# [The problem]
In the copy, keep every line below as it is and leave out the pictures.

▬▬▬▬▬▬▬▬▬▬

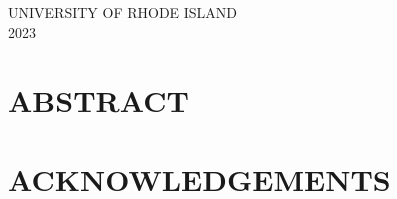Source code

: 
\vfill
\begin{center}
  UNIVERSITY OF RHODE ISLAND\\
  {2023}   %
\end{center}



\chapter*{\centering ABSTRACT}
\thispagestyle{empty}
\pagestyle{empty}   %
\newpage
\pagestyle{plain}



\chapter*{\centering ACKNOWLEDGEMENTS}
\newpage

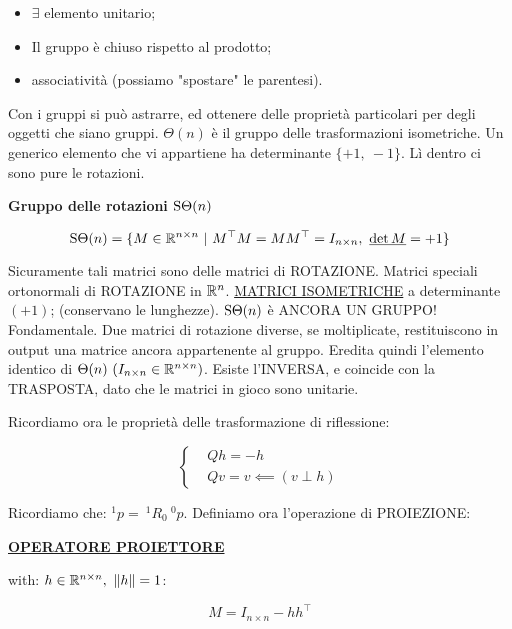 \begin{itemize}

\item $\exists$ elemento unitario;
\item Il gruppo è chiuso rispetto al prodotto;
\item associatività (possiamo "spostare" le parentesi).

\end{itemize}

Con i gruppi si può astrarre, ed ottenere delle proprietà particolari per degli oggetti che siano gruppi. $\Theta(n)$ è il gruppo delle trasformazioni isometriche. Un generico elemento che vi appartiene ha determinante $\{+1,\ -1\}$. Lì dentro ci sono pure le rotazioni.

\begin{defn}{\textbf{Gruppo delle rotazioni $\operatorname{S\Theta}(n)$}}

\[
	\operatorname{S\Theta}(n) = \{M\in\mathbb{R}^{n\times n}\ |\ M^\top M = MM^\top = I_{n\times n},\ \underline{\det{M}} = +1\}
\]

\end{defn}

Sicuramente tali matrici sono delle matrici di ROTAZIONE. Matrici speciali ortonormali di ROTAZIONE in $\mathbb{R}^n$. \underline{MATRICI ISOMETRICHE} a determinante $(+1)$; (conservano le lunghezze). $\operatorname{S\Theta}(n)$ è ANCORA UN GRUPPO! Fondamentale. Due matrici di rotazione diverse, se moltiplicate, restituiscono in output una matrice ancora appartenente al gruppo. Eredita quindi l'elemento identico di $\Theta(n)\ (I_{n\times n}\in\mathbb{R}^{n\times n})$. Esiste l'INVERSA, e coincide con la TRASPOSTA, dato che le matrici in gioco sono unitarie. 

Ricordiamo ora le proprietà delle trasformazione di riflessione:

\[	
	\left\{
	\begin{aligned}
	&Qh = -h\\
	&Qv = v \impliedby (v\perp h)
	\end{aligned}
	\right.
\]

Ricordiamo che: $^1p =\ ^1R_0\ ^0p$. Definiamo ora l'operazione di PROIEZIONE:

\begin{defn}{\textbf{\underline{OPERATORE PROIETTORE}}}

with: $h\in\R^{n\times n},\ \norma{h}=1$:

\[	
	M = I_{n\times n} - hh^\top
\]

\end{defn}


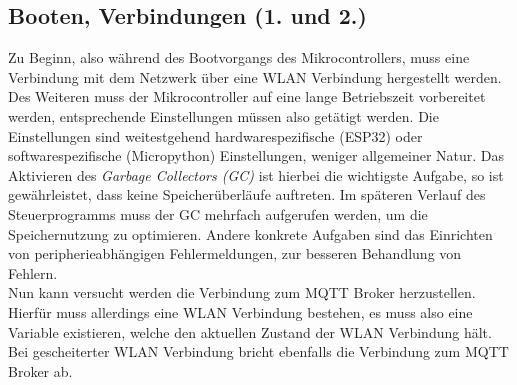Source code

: \documentclass[a4paper, 12pt]{article}
\begin{document}
\subsection{Booten, Verbindungen (1. und 2.)}
Zu Beginn, also während des Bootvorgangs des Mikrocontrollers, muss eine Verbindung mit dem Netzwerk über eine WLAN Verbindung hergestellt werden. Des Weiteren muss der Mikrocontroller auf eine lange Betriebszeit vorbereitet werden, entsprechende Einstellungen müssen also getätigt werden. Die Einstellungen sind weitestgehend hardwarespezifische (ESP32) oder softwarespezifische (Micropython) Einstellungen, weniger allgemeiner Natur. Das Aktivieren des \textit{Garbage Collectors (GC)} ist hierbei die wichtigste Aufgabe, so ist gewährleistet, dass keine Speicherüberläufe auftreten. Im späteren Verlauf des Steuerprogramms muss der GC mehrfach aufgerufen werden, um die Speichernutzung zu optimieren. Andere konkrete Aufgaben sind das Einrichten von peripherieabhängigen Fehlermeldungen, zur besseren Behandlung von Fehlern.\\
Nun kann versucht werden die Verbindung zum MQTT Broker herzustellen. Hierfür muss allerdings eine WLAN Verbindung bestehen, es muss also eine Variable existieren, welche den aktuellen Zustand der WLAN Verbindung hält. Bei gescheiterter WLAN Verbindung bricht ebenfalls die Verbindung zum MQTT Broker ab.
\end{document}
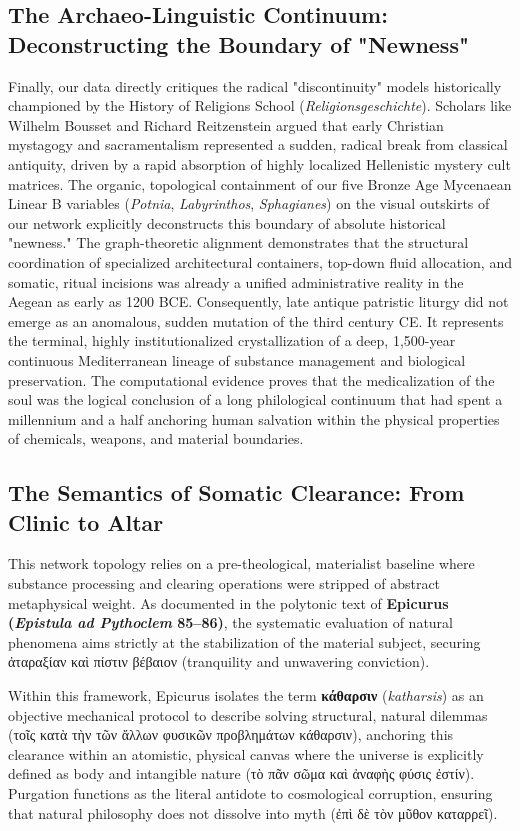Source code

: \documentclass[11pt,twoside,a4paper]{article}
\begin{document}
\subsection{The Archaeo-Linguistic Continuum: Deconstructing the Boundary of "Newness"}
Finally, our data directly critiques the radical "discontinuity" models historically championed by the History of Religions School (\textit{Religionsgeschichte}). Scholars like Wilhelm Bousset \cite{bousset1913kyrios} and Richard Reitzenstein \cite{reitzenstein1910hellenistische} argued that early Christian mystagogy and sacramentalism represented a sudden, radical break from classical antiquity, driven by a rapid absorption of highly localized Hellenistic mystery cult matrices.
The organic, topological containment of our five Bronze Age Mycenaean Linear B variables (\textit{Potnia}, \textit{Labyrinthos}, \textit{Sphagianes}) on the visual outskirts of our network explicitly deconstructs this boundary of absolute historical "newness." The graph-theoretic alignment demonstrates that the structural coordination of specialized architectural containers, top-down fluid allocation, and somatic, ritual incisions was already a unified administrative reality in the Aegean as early as 1200 BCE.
Consequently, late antique patristic liturgy did not emerge as an anomalous, sudden mutation of the third century CE. It represents the terminal, highly institutionalized crystallization of a deep, 1,500-year continuous Mediterranean lineage of substance management and biological preservation. The computational evidence proves that the medicalization of the soul was the logical conclusion of a long philological continuum that had spent a millennium and a half anchoring human salvation within the physical properties of chemicals, weapons, and material boundaries.

\subsection{The Semantics of Somatic Clearance: From Clinic to Altar}
This network topology relies on a pre-theological, materialist baseline where substance processing and clearing operations were stripped of abstract metaphysical weight. As documented in the polytonic text of \textbf{Epicurus (\textit{Epistula ad Pythoclem} 85--86)}, the systematic evaluation of natural phenomena aims strictly at the stabilization of the material subject, securing \textgreek{ἀταραξίαν καὶ πίστιν βέβαιον} (tranquility and unwavering conviction). 

Within this framework, Epicurus isolates the term \textgreek{\textbf{κάθαρσιν}} (\textit{katharsis}) as an objective mechanical protocol to describe solving structural, natural dilemmas (\textgreek{τοῖς κατὰ τὴν τῶν ἄλλων φυσικῶν προβλημάτων κάθαρσιν}), anchoring this clearance within an atomistic, physical canvas where the universe is explicitly defined as body and intangible nature (\textgreek{τὸ πᾶν σῶμα καὶ ἀναφὴς φύσις ἐστίν}). Purgation functions as the literal antidote to cosmological corruption, ensuring that natural philosophy does not dissolve into myth (\textgreek{ἐπὶ δὲ τὸν μῦθον καταρρεῖ}).
\end{document}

▬▬▬▬▬▬▬▬▬▬

# [Answer section]
Source code

: 
\vfill
\begin{center}
  UNIVERSITY OF RHODE ISLAND\\
  {2023}   %
\end{center}



\chapter*{\centering ABSTRACT}
\thispagestyle{empty}
\pagestyle{empty}   %
\newpage
\pagestyle{plain}



\chapter*{\centering ACKNOWLEDGEMENTS}
\newpage

 \begin{itemize}

\item $\exists$ elemento unitario;
\item Il gruppo è chiuso rispetto al prodotto;
\item associatività (possiamo "spostare" le parentesi).

\end{itemize}

Con i gruppi si può astrarre, ed ottenere delle proprietà particolari per degli oggetti che siano gruppi. $\Theta(n)$ è il gruppo delle trasformazioni isometriche. Un generico elemento che vi appartiene ha determinante $\{+1,\ -1\}$. Lì dentro ci sono pure le rotazioni.

\begin{defn}{\textbf{Gruppo delle rotazioni $\operatorname{S\Theta}(n)$}}

\[
	\operatorname{S\Theta}(n) = \{M\in\mathbb{R}^{n\times n}\ |\ M^\top M = MM^\top = I_{n\times n},\ \underline{\det{M}} = +1\}
\]

\end{defn}

Sicuramente tali matrici sono delle matrici di ROTAZIONE. Matrici speciali ortonormali di ROTAZIONE in $\mathbb{R}^n$. \underline{MATRICI ISOMETRICHE} a determinante $(+1)$; (conservano le lunghezze). $\operatorname{S\Theta}(n)$ è ANCORA UN GRUPPO! Fondamentale. Due matrici di rotazione diverse, se moltiplicate, restituiscono in output una matrice ancora appartenente al gruppo. Eredita quindi l'elemento identico di $\Theta(n)\ (I_{n\times n}\in\mathbb{R}^{n\times n})$. Esiste l'INVERSA, e coincide con la TRASPOSTA, dato che le matrici in gioco sono unitarie. 

Ricordiamo ora le proprietà delle trasformazione di riflessione:

\[	
	\left\{
	\begin{aligned}
	&Qh = -h\\
	&Qv = v \impliedby (v\perp h)
	\end{aligned}
	\right.
\]

Ricordiamo che: $^1p =\ ^1R_0\ ^0p$. Definiamo ora l'operazione di PROIEZIONE:

\begin{defn}{\textbf{\underline{OPERATORE PROIETTORE}}}

with: $h\in\R^{n\times n},\ \norma{h}=1$:

\[	
	M = I_{n\times n} - hh^\top
\]

\end{defn}


Source code

: \documentclass[a4paper, 12pt]{article}
\begin{document}
\subsection{Booten, Verbindungen (1. und 2.)}
Zu Beginn, also während des Bootvorgangs des Mikrocontrollers, muss eine Verbindung mit dem Netzwerk über eine WLAN Verbindung hergestellt werden. Des Weiteren muss der Mikrocontroller auf eine lange Betriebszeit vorbereitet werden, entsprechende Einstellungen müssen also getätigt werden. Die Einstellungen sind weitestgehend hardwarespezifische (ESP32) oder softwarespezifische (Micropython) Einstellungen, weniger allgemeiner Natur. Das Aktivieren des \textit{Garbage Collectors (GC)} ist hierbei die wichtigste Aufgabe, so ist gewährleistet, dass keine Speicherüberläufe auftreten. Im späteren Verlauf des Steuerprogramms muss der GC mehrfach aufgerufen werden, um die Speichernutzung zu optimieren. Andere konkrete Aufgaben sind das Einrichten von peripherieabhängigen Fehlermeldungen, zur besseren Behandlung von Fehlern.\\
Nun kann versucht werden die Verbindung zum MQTT Broker herzustellen. Hierfür muss allerdings eine WLAN Verbindung bestehen, es muss also eine Variable existieren, welche den aktuellen Zustand der WLAN Verbindung hält. Bei gescheiterter WLAN Verbindung bricht ebenfalls die Verbindung zum MQTT Broker ab.
\end{document}
Source code

: \documentclass[11pt,twoside,a4paper]{article}
\begin{document}
\subsection{The Archaeo-Linguistic Continuum: Deconstructing the Boundary of "Newness"}
Finally, our data directly critiques the radical "discontinuity" models historically championed by the History of Religions School (\textit{Religionsgeschichte}). Scholars like Wilhelm Bousset \cite{bousset1913kyrios} and Richard Reitzenstein \cite{reitzenstein1910hellenistische} argued that early Christian mystagogy and sacramentalism represented a sudden, radical break from classical antiquity, driven by a rapid absorption of highly localized Hellenistic mystery cult matrices.
The organic, topological containment of our five Bronze Age Mycenaean Linear B variables (\textit{Potnia}, \textit{Labyrinthos}, \textit{Sphagianes}) on the visual outskirts of our network explicitly deconstructs this boundary of absolute historical "newness." The graph-theoretic alignment demonstrates that the structural coordination of specialized architectural containers, top-down fluid allocation, and somatic, ritual incisions was already a unified administrative reality in the Aegean as early as 1200 BCE.
Consequently, late antique patristic liturgy did not emerge as an anomalous, sudden mutation of the third century CE. It represents the terminal, highly institutionalized crystallization of a deep, 1,500-year continuous Mediterranean lineage of substance management and biological preservation. The computational evidence proves that the medicalization of the soul was the logical conclusion of a long philological continuum that had spent a millennium and a half anchoring human salvation within the physical properties of chemicals, weapons, and material boundaries.

\subsection{The Semantics of Somatic Clearance: From Clinic to Altar}
This network topology relies on a pre-theological, materialist baseline where substance processing and clearing operations were stripped of abstract metaphysical weight. As documented in the polytonic text of \textbf{Epicurus (\textit{Epistula ad Pythoclem} 85--86)}, the systematic evaluation of natural phenomena aims strictly at the stabilization of the material subject, securing \textgreek{ἀταραξίαν καὶ πίστιν βέβαιον} (tranquility and unwavering conviction). 

Within this framework, Epicurus isolates the term \textgreek{\textbf{κάθαρσιν}} (\textit{katharsis}) as an objective mechanical protocol to describe solving structural, natural dilemmas (\textgreek{τοῖς κατὰ τὴν τῶν ἄλλων φυσικῶν προβλημάτων κάθαρσιν}), anchoring this clearance within an atomistic, physical canvas where the universe is explicitly defined as body and intangible nature (\textgreek{τὸ πᾶν σῶμα καὶ ἀναφὴς φύσις ἐστίν}). Purgation functions as the literal antidote to cosmological corruption, ensuring that natural philosophy does not dissolve into myth (\textgreek{ἐπὶ δὲ τὸν μῦθον καταρρεῖ}).
\end{document}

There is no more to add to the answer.